The affair between the Archbishop and Lydia Jean happened as all affairs do – a chance encounter, a moment of weakness, the right woman at the right time. She was guileless, simple, and engaging when she met him. A call from a senior member of the diocese, a respected man himself considered for higher office, had been enough for the Archbishop to grant her an audience.
Lydia Jean explained her visit – a particular religious sensibility that was far more than a young novitiate’s aspiration to serve Christ. It was rooted in deep Early Christian history, the teachings of Athanasius and Augustine, and the passion of St. Sebastian. This latter in particular had moved her. Images of his passionate torment, wounded with arrows, eyes to God were human, divine, and male.
“Why are you here, my child?” asked the Archbishop intrigued by her knowledge, her humility, and her female graciousness. He had never met a woman like her before, one who had so seamlessly combined all it was to be a servant of Christ and an impossibly alluring woman.
Lydia Jean explained that she had no purpose other than to share with him her feelings of spiritual intimacy and to receive his blessings.
“Let us meet again”, said the Archbishop, a surprisingly young man for his position, tapped at an early age for Church authority, and showed Lydia Jean to the door.

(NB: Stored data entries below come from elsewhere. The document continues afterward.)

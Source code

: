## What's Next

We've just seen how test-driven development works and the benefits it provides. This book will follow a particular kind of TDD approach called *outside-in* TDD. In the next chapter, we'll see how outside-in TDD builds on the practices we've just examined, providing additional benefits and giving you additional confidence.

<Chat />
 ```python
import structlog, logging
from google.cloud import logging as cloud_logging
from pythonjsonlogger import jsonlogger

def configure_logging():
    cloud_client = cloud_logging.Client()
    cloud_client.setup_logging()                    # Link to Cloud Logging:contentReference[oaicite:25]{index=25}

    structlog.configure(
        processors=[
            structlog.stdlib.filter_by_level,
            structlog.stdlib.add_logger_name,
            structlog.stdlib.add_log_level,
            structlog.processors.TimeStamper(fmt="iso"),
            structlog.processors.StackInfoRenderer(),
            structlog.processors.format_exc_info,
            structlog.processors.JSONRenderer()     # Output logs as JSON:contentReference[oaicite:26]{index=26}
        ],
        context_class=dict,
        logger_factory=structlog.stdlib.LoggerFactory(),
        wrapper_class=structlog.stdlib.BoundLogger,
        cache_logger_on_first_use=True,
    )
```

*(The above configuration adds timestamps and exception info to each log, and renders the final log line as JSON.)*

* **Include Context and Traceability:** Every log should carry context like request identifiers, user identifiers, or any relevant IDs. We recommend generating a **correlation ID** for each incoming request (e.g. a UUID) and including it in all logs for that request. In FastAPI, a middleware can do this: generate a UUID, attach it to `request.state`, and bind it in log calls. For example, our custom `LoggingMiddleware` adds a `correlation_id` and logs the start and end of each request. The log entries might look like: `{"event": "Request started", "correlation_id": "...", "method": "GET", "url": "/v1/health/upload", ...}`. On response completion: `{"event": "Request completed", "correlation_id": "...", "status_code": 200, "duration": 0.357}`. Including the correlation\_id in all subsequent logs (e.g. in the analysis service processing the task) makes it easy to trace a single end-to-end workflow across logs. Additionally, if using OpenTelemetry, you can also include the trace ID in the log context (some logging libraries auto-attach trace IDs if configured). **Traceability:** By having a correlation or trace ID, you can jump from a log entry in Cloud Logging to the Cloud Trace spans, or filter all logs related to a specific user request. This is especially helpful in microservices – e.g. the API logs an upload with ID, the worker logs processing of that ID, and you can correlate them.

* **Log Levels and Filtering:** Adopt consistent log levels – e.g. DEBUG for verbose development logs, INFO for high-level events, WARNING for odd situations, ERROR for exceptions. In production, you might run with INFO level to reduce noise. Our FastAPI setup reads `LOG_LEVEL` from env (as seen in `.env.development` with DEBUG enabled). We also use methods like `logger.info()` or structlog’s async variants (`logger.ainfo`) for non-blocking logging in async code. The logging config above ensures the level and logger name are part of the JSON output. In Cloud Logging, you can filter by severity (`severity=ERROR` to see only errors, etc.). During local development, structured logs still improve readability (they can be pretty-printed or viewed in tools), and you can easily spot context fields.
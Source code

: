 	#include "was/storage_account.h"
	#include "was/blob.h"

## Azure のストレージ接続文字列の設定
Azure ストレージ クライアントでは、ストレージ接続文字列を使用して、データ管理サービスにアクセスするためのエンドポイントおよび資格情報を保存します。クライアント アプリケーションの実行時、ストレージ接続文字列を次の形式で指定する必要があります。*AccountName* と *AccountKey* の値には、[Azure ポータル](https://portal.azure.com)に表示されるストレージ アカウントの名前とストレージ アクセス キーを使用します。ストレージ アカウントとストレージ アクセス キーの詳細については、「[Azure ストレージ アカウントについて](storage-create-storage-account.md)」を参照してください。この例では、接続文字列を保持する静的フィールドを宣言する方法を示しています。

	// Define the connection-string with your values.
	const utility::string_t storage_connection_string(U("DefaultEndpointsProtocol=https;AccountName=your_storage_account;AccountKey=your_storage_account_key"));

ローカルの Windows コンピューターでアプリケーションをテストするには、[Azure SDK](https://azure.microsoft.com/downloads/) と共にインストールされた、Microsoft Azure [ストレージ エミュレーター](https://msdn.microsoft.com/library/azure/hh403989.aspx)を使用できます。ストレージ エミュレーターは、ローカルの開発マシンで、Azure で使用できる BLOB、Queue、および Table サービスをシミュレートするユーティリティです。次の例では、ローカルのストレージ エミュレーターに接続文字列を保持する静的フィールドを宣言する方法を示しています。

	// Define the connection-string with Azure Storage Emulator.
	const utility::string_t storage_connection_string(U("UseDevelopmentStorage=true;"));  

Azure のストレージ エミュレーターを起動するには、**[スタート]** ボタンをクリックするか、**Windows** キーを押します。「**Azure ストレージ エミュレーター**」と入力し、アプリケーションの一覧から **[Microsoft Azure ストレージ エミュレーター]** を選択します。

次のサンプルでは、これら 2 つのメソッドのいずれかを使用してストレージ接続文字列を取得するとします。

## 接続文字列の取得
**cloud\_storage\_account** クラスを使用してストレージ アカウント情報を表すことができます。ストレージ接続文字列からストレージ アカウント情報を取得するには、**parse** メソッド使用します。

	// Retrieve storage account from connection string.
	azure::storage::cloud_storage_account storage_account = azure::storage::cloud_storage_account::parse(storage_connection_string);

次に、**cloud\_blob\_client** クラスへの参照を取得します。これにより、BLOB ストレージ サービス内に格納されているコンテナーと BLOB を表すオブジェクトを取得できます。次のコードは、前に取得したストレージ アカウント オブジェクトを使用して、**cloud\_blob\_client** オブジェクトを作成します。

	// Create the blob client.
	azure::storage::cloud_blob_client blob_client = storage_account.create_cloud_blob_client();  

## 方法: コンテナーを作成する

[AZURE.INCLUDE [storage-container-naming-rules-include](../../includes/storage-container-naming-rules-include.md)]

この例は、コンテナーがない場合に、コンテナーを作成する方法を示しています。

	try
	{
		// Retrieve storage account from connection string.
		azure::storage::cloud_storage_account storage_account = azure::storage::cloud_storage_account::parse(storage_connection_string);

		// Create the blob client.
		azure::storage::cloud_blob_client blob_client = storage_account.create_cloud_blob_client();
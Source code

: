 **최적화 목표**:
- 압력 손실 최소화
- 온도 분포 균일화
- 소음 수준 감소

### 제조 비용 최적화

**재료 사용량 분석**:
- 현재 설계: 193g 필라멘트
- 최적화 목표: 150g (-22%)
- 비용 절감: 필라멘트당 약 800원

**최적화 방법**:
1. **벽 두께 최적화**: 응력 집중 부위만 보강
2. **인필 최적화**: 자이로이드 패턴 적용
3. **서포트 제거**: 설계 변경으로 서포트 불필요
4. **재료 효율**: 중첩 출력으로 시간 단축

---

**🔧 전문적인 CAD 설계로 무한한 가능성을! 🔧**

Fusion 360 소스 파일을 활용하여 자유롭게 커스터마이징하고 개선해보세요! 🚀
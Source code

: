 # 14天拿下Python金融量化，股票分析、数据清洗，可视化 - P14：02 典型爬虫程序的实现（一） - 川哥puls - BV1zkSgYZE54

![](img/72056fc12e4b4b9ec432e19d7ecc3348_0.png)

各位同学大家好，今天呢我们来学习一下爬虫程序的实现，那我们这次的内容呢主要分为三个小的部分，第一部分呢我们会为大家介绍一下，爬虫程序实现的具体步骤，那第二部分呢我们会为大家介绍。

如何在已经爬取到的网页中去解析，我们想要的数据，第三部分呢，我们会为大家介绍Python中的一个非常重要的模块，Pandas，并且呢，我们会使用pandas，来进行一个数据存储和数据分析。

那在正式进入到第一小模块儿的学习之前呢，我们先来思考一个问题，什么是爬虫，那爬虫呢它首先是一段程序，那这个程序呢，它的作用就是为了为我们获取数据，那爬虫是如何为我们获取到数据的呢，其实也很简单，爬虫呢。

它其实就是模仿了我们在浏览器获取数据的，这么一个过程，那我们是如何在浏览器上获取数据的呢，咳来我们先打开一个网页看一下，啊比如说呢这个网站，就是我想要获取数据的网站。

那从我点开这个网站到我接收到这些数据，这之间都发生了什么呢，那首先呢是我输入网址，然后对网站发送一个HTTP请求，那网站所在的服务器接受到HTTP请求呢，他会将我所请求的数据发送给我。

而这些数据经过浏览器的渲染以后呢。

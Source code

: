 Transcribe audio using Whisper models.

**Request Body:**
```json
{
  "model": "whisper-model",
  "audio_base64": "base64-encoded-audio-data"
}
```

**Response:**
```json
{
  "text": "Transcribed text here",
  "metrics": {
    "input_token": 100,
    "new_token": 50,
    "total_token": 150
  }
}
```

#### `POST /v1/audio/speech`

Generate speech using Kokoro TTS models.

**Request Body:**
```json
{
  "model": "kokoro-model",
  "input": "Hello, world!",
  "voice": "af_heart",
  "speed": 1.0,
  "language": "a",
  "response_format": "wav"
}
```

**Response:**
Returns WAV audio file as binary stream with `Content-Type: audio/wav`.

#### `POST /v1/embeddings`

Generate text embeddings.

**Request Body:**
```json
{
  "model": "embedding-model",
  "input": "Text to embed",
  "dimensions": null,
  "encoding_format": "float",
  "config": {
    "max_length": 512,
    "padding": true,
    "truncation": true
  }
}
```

One might have expected a greater measure of uncertainty and pause in one so deeply embedded in Catholic orthodoxy; but the reverse was true. His utter devotion to Christ and the Church were signs of passion – what turned out to be a quite fungible passion as he fell in desperate love with Lydia Jean.
She was delighted with the affair. Yes, it appealed to her arrogance – Eve references were not all that ill-considered – but it also appealed to her complex sexuality. Men in general were uninteresting; no more than grown boys; but those ordained in Christ and with all the pomp and ceremony of an archbishop were another story altogether. Sex with them was mystical.
The affair took time to mature. The Archbishop had wrestled with his sexual demons as Jacob had wrestled with God – it was epic in proportion – but when he finally decided to leave caution at the door of the church and take her as a bride of Christ, he was beyond redemption and hope.
For Lydia Jean, of course, there was nothing beyond the first intercourse. It was act and epiphany all in one, unrepeatable, inimitable, and final. Although the Archbishop begged for more, pleaded for one more chance, she demurred. Her mission had been completed while his wandering in the desert had just begun.
The affair reverberated for years in the chambers of the Vatican, for after all His Excellency Francis Xavier O’Connor had not been an ordinary man of God but a star, a man who could have been Pope, a man of spiritual generosity, firm faith, and absolute commitment.
The gay men throughout the world Church were not surprised one bit. Another man, let alone one of theirs, had been taken in by a woman, a vixen, a Jezebel. His demission and disgrace served him right.
Frank O’Connor as he was later known, landed on his feet, still Catholic, bowed and repentant, but with newfound satisfaction in his secular life. He never married, so still very much in love with Lydia Jean, but his solitary life was a deserved penance for his fall and fitting for a jilted lover.
As far as Lydia Jean was concerned, she prospered. Except for the bitchy opprobrium of the gay priests in the Vatican, her dalliance with the Archbishop was all on him and she, canny and subtle as ever, never lost the sheen of faithful Christian woman only ruled by her God-given passions. She married well, was at home with royalty as well as Wall Street, and by all accounts led a happy, untroubled life.